# What to do
Only lines containing the string "from" belong in the answer; find them in the records and copy them.

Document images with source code
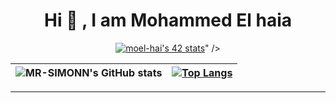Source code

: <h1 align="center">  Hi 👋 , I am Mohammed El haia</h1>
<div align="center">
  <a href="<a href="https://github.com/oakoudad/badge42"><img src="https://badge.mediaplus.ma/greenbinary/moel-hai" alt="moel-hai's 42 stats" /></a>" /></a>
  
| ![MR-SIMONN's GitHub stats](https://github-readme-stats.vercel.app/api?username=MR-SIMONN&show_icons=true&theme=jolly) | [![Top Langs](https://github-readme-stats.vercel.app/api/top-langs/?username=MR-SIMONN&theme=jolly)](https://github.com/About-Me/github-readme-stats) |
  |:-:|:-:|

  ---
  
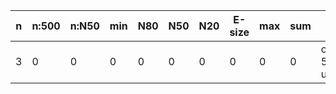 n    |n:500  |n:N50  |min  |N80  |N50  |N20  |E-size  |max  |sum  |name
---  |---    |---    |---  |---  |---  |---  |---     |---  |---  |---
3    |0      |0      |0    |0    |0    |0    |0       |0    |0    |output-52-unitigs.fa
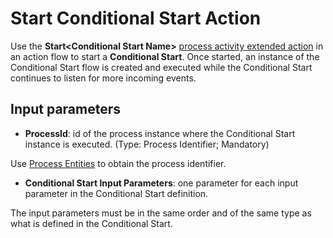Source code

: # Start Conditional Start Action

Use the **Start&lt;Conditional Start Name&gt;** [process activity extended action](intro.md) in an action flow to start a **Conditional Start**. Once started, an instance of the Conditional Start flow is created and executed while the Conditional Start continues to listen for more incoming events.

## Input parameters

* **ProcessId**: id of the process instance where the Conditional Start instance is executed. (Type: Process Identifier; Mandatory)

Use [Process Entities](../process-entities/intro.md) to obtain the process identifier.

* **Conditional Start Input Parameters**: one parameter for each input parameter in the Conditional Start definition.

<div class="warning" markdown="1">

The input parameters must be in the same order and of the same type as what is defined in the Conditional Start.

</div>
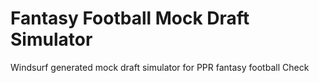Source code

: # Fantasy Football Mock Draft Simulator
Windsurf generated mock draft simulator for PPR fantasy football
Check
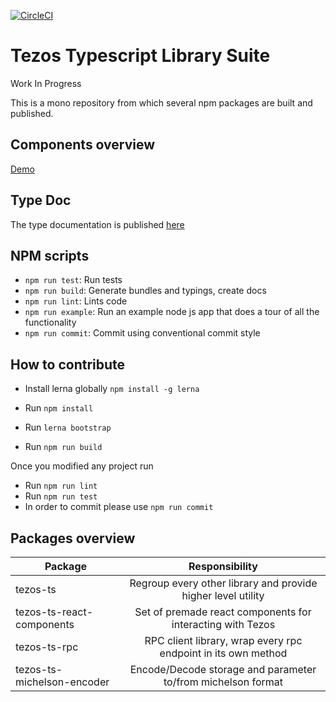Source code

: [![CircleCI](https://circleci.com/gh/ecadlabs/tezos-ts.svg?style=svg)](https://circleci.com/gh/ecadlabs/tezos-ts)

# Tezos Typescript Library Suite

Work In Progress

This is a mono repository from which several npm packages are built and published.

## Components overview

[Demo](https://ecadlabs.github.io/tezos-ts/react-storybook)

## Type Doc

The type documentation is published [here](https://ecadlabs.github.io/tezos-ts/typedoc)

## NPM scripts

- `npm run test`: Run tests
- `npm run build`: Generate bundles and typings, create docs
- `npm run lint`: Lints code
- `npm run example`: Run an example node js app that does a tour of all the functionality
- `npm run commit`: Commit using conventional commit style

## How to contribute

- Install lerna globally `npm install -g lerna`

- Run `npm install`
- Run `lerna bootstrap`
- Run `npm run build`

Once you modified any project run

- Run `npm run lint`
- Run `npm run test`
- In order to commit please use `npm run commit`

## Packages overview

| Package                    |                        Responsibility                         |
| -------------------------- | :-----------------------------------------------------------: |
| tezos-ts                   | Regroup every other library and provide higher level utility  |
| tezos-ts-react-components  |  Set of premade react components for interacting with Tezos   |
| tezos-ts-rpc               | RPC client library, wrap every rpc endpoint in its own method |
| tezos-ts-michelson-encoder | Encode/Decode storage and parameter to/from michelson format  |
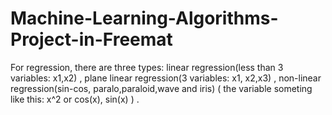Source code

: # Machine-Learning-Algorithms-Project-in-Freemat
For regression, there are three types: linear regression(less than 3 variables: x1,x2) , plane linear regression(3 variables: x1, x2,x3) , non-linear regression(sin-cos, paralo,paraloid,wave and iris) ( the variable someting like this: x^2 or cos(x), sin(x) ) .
==
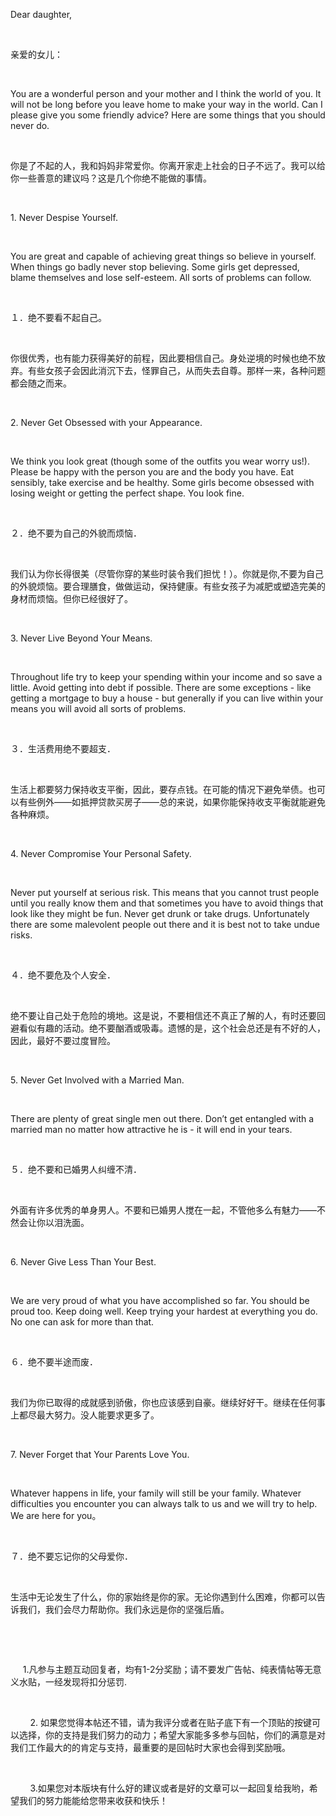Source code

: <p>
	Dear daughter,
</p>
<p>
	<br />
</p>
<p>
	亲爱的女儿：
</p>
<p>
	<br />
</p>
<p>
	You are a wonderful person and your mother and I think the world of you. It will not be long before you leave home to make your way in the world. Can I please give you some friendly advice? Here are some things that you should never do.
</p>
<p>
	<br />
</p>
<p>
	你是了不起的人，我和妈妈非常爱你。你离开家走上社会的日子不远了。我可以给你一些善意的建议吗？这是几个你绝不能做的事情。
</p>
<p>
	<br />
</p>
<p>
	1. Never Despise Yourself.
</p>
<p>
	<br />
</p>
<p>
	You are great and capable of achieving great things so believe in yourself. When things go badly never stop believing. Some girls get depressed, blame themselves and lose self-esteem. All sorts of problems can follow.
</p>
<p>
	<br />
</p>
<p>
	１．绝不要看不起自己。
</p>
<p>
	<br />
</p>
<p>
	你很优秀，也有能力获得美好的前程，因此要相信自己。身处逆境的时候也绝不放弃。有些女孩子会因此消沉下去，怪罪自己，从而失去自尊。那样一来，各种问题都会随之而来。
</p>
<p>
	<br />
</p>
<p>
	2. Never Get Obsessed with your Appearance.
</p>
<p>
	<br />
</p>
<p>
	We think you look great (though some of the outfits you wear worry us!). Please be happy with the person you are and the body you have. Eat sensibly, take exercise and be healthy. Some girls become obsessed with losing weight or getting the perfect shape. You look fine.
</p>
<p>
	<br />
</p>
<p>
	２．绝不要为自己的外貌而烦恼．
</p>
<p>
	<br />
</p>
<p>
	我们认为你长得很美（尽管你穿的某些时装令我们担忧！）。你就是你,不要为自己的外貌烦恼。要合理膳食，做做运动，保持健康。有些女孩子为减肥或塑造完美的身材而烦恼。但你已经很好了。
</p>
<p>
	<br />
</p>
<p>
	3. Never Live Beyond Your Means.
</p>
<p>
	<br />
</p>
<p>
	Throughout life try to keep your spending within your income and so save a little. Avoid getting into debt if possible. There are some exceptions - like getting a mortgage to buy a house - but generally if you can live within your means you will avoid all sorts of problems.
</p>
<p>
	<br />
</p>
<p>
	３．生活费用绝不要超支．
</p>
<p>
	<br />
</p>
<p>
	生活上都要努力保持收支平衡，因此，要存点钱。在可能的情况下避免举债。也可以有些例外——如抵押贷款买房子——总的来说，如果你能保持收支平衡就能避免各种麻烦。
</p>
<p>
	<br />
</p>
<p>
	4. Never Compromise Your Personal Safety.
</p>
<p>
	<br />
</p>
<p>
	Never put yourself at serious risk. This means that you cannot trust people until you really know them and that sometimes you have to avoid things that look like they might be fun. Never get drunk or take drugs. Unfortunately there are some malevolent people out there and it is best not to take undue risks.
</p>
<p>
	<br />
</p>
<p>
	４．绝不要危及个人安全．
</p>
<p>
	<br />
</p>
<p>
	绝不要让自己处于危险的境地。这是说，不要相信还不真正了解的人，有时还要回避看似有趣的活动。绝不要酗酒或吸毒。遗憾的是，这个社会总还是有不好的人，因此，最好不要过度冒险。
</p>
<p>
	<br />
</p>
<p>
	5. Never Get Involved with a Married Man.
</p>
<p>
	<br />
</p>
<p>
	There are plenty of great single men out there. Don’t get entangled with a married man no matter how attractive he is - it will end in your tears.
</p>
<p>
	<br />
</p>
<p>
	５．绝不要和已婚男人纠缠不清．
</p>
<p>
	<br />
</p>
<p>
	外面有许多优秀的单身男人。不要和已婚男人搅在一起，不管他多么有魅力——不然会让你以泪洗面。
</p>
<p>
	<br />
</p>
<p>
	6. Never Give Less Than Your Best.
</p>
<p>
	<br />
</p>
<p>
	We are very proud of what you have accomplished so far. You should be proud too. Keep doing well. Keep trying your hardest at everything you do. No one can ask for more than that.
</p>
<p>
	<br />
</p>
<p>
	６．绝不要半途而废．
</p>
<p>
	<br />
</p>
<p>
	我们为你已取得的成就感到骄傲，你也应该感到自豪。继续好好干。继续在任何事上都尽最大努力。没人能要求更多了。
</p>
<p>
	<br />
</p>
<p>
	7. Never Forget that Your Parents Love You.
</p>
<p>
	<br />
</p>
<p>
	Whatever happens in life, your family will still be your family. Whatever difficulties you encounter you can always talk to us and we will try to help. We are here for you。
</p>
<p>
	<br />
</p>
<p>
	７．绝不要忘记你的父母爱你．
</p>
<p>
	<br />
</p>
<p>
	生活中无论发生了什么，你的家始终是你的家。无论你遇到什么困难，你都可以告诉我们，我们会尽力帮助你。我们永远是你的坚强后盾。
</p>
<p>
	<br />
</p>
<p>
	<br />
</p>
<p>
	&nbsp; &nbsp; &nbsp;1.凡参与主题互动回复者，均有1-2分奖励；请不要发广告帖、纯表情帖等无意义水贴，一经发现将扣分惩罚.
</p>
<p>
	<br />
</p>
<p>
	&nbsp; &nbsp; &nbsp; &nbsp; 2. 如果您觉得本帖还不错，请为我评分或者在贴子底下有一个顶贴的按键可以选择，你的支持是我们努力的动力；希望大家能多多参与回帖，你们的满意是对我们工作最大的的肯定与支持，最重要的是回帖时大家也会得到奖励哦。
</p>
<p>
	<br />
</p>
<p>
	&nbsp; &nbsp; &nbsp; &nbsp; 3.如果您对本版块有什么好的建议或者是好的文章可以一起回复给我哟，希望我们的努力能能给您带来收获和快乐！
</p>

# Completed exercise
This is a mono repository from which several npm packages are built and published.
| tezos-ts-michelson-encoder | Encode/Decode storage and parameter to/from michelson format  |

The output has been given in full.